• **WORK ORDER**
Could you retype the records below exactly as they appear, skipping any pictures?

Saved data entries
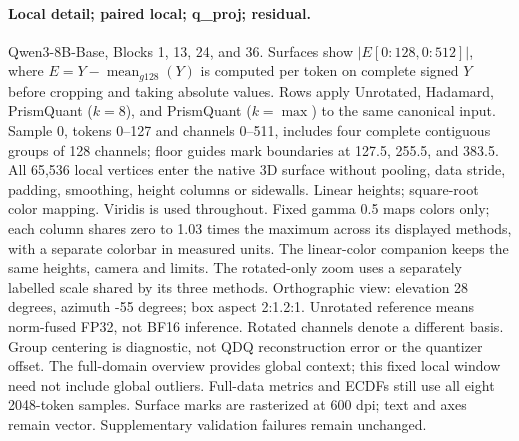 \paragraph{Local detail; paired local; q\_proj; residual.} Qwen3-8B-Base, Blocks 1, 13, 24, and 36. Surfaces show $|E[0:128,0:512]|$, where $E=Y-\operatorname{mean}_{g128}(Y)$ is computed per token on complete signed $Y$ before cropping and taking absolute values. Rows apply Unrotated, Hadamard, PrismQuant ($k=8$), and PrismQuant ($k=\max$) to the same canonical input. Sample 0, tokens 0--127 and channels 0--511, includes four complete contiguous groups of 128 channels; floor guides mark boundaries at 127.5, 255.5, and 383.5. All 65,536 local vertices enter the native 3D surface without pooling, data stride, padding, smoothing, height columns or sidewalls. Linear heights; square-root color mapping. Viridis is used throughout. Fixed gamma 0.5 maps colors only; each column shares zero to 1.03 times the maximum across its displayed methods, with a separate colorbar in measured units. The linear-color companion keeps the same heights, camera and limits. The rotated-only zoom uses a separately labelled scale shared by its three methods. Orthographic view: elevation 28 degrees, azimuth -55 degrees; box aspect 2:1.2:1. Unrotated reference means norm-fused FP32, not BF16 inference. Rotated channels denote a different basis. Group centering is diagnostic, not QDQ reconstruction error or the quantizer offset. The full-domain overview provides global context; this fixed local window need not include global outliers. Full-data metrics and ECDFs still use all eight 2048-token samples. Surface marks are rasterized at 600 dpi; text and axes remain vector. Supplementary validation failures remain unchanged.

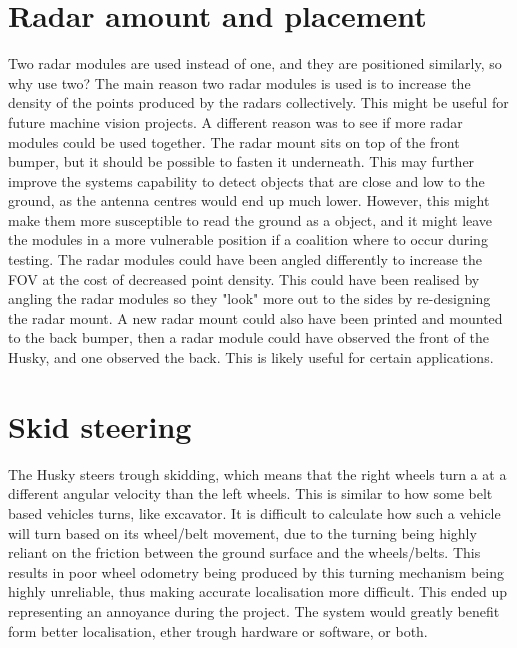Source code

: \section{Radar amount and placement}
Two radar modules are used instead of one, and they are positioned similarly, so why use two? The main reason two radar modules is used is to increase the density of the points produced by the radars collectively. This might be useful for future machine vision projects. A different reason was to see if more radar modules could be used together. The radar mount sits on top of the front bumper, but it should be possible to fasten it underneath. This may further improve the systems capability to detect objects that are close and low to the ground, as the antenna centres would end up much lower. However, this might make them more susceptible to read the ground as a object, and it might leave the modules in a more vulnerable position if a coalition where to occur during testing. The radar modules could have been angled differently to increase the FOV at the cost of decreased point density. This could have been realised by angling the radar modules so they "look" more out to the sides by re-designing the radar mount. A new radar mount could also have been printed and mounted to the back bumper, then a radar module could have observed the front of the Husky, and one observed the back. This is likely useful for certain applications.

\section{Skid steering}
The Husky steers trough skidding, which means that the right wheels turn a at a different angular velocity than the left wheels. This is similar to how some belt based vehicles turns, like excavator. It is difficult to calculate how such a vehicle will turn based on its wheel/belt movement, due to the turning being highly reliant on the friction between the ground surface and the wheels/belts. This results in poor wheel odometry being produced by this turning mechanism being highly unreliable, thus making accurate localisation more difficult. This ended up representing an annoyance during the project. The system would greatly benefit form better localisation, ether trough hardware or software, or both.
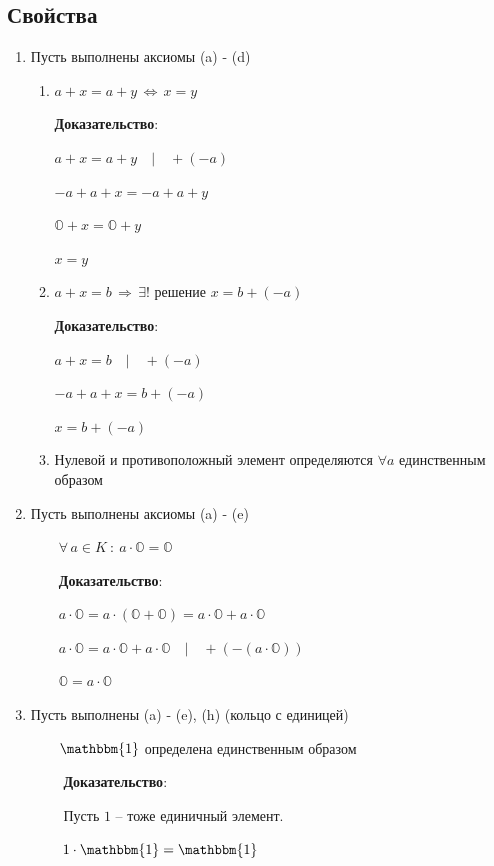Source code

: \documentclass{article}
\begin{document}
\subsection{Свойства}
\begin{enumerate}
    \item Пусть выполнены аксиомы (a) - (d)
    \begin{enumerate}
        \item $a+x=a+y\,\Leftrightarrow\,x=y$
        
        \textbf{Доказательство}: 
        
        $a+x=a+y\quad|\quad+(-a)$
        
        $-a+a+x=-a+a+y$
        
        $\mathbb{O}+x=\mathbb{O}+y$
        
        $x=y$
        \item $a+x=b\,\Rightarrow\,\exists!$ решение $x=b+(-a)$
        
        \textbf{Доказательство}:
        
        $a+x=b\quad|\quad+(-a)$
        
        $-a+a+x=b+(-a)$
        
        $x=b+(-a)$
        \item Нулевой и противоположный элемент определяются $\forall a$ единственным образом
    \end{enumerate}
    \item Пусть выполнены аксиомы (a) - (e)
    
    $\quad\quad\forall\,a\in K\::\:a\cdot\mathbb{O}=\mathbb{O}$
    
    $\quad\quad$\textbf{Доказательство}:
    
    $\quad\quad a\cdot\mathbb{O}=a\cdot(\mathbb{O}+\mathbb{O})=a\cdot\mathbb{O}+a\cdot\mathbb{O}$
    
    $\quad\quad a\cdot\mathbb{O}=a\cdot\mathbb{O}+a\cdot\mathbb{O}\quad |\quad +(-(a\cdot\mathbb{O}))$
    
    $\quad\quad \mathbb{O}=a\cdot\mathbb{O}$
    \item Пусть выполнены (a) - (e), (h) (кольцо с единицей)
    
    $\quad\quad\mathbbm{1}$ определена единственным образом
    
    $\quad\quad$ \textbf{Доказательство}:
    
    $\quad\quad$ Пусть $1$ -- тоже единичный элемент.
    
    $\quad\quad\: 1\cdot\mathbbm{1}=\mathbbm{1}$
    

\end{enumerate}
\end{document}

• **RESULT**
 \paragraph{Local detail; paired local; q\_proj; residual.} Qwen3-8B-Base, Blocks 1, 13, 24, and 36. Surfaces show $|E[0:128,0:512]|$, where $E=Y-\operatorname{mean}_{g128}(Y)$ is computed per token on complete signed $Y$ before cropping and taking absolute values. Rows apply Unrotated, Hadamard, PrismQuant ($k=8$), and PrismQuant ($k=\max$) to the same canonical input. Sample 0, tokens 0--127 and channels 0--511, includes four complete contiguous groups of 128 channels; floor guides mark boundaries at 127.5, 255.5, and 383.5. All 65,536 local vertices enter the native 3D surface without pooling, data stride, padding, smoothing, height columns or sidewalls. Linear heights; square-root color mapping. Viridis is used throughout. Fixed gamma 0.5 maps colors only; each column shares zero to 1.03 times the maximum across its displayed methods, with a separate colorbar in measured units. The linear-color companion keeps the same heights, camera and limits. The rotated-only zoom uses a separately labelled scale shared by its three methods. Orthographic view: elevation 28 degrees, azimuth -55 degrees; box aspect 2:1.2:1. Unrotated reference means norm-fused FP32, not BF16 inference. Rotated channels denote a different basis. Group centering is diagnostic, not QDQ reconstruction error or the quantizer offset. The full-domain overview provides global context; this fixed local window need not include global outliers. Full-data metrics and ECDFs still use all eight 2048-token samples. Surface marks are rasterized at 600 dpi; text and axes remain vector. Supplementary validation failures remain unchanged.

Source code

: \section{Radar amount and placement}
Two radar modules are used instead of one, and they are positioned similarly, so why use two? The main reason two radar modules is used is to increase the density of the points produced by the radars collectively. This might be useful for future machine vision projects. A different reason was to see if more radar modules could be used together. The radar mount sits on top of the front bumper, but it should be possible to fasten it underneath. This may further improve the systems capability to detect objects that are close and low to the ground, as the antenna centres would end up much lower. However, this might make them more susceptible to read the ground as a object, and it might leave the modules in a more vulnerable position if a coalition where to occur during testing. The radar modules could have been angled differently to increase the FOV at the cost of decreased point density. This could have been realised by angling the radar modules so they "look" more out to the sides by re-designing the radar mount. A new radar mount could also have been printed and mounted to the back bumper, then a radar module could have observed the front of the Husky, and one observed the back. This is likely useful for certain applications.

\section{Skid steering}
The Husky steers trough skidding, which means that the right wheels turn a at a different angular velocity than the left wheels. This is similar to how some belt based vehicles turns, like excavator. It is difficult to calculate how such a vehicle will turn based on its wheel/belt movement, due to the turning being highly reliant on the friction between the ground surface and the wheels/belts. This results in poor wheel odometry being produced by this turning mechanism being highly unreliable, thus making accurate localisation more difficult. This ended up representing an annoyance during the project. The system would greatly benefit form better localisation, ether trough hardware or software, or both.
Source code

: \documentclass{article}
\begin{document}
\subsection{Свойства}
\begin{enumerate}
    \item Пусть выполнены аксиомы (a) - (d)
    \begin{enumerate}
        \item $a+x=a+y\,\Leftrightarrow\,x=y$
        
        \textbf{Доказательство}: 
        
        $a+x=a+y\quad|\quad+(-a)$
        
        $-a+a+x=-a+a+y$
        
        $\mathbb{O}+x=\mathbb{O}+y$
        
        $x=y$
        \item $a+x=b\,\Rightarrow\,\exists!$ решение $x=b+(-a)$
        
        \textbf{Доказательство}:
        
        $a+x=b\quad|\quad+(-a)$
        
        $-a+a+x=b+(-a)$
        
        $x=b+(-a)$
        \item Нулевой и противоположный элемент определяются $\forall a$ единственным образом
    \end{enumerate}
    \item Пусть выполнены аксиомы (a) - (e)
    
    $\quad\quad\forall\,a\in K\::\:a\cdot\mathbb{O}=\mathbb{O}$
    
    $\quad\quad$\textbf{Доказательство}:
    
    $\quad\quad a\cdot\mathbb{O}=a\cdot(\mathbb{O}+\mathbb{O})=a\cdot\mathbb{O}+a\cdot\mathbb{O}$
    
    $\quad\quad a\cdot\mathbb{O}=a\cdot\mathbb{O}+a\cdot\mathbb{O}\quad |\quad +(-(a\cdot\mathbb{O}))$
    
    $\quad\quad \mathbb{O}=a\cdot\mathbb{O}$
    \item Пусть выполнены (a) - (e), (h) (кольцо с единицей)
    
    $\quad\quad\mathbbm{1}$ определена единственным образом
    
    $\quad\quad$ \textbf{Доказательство}:
    
    $\quad\quad$ Пусть $1$ -- тоже единичный элемент.
    
    $\quad\quad\: 1\cdot\mathbbm{1}=\mathbbm{1}$
    

\end{enumerate}
\end{document}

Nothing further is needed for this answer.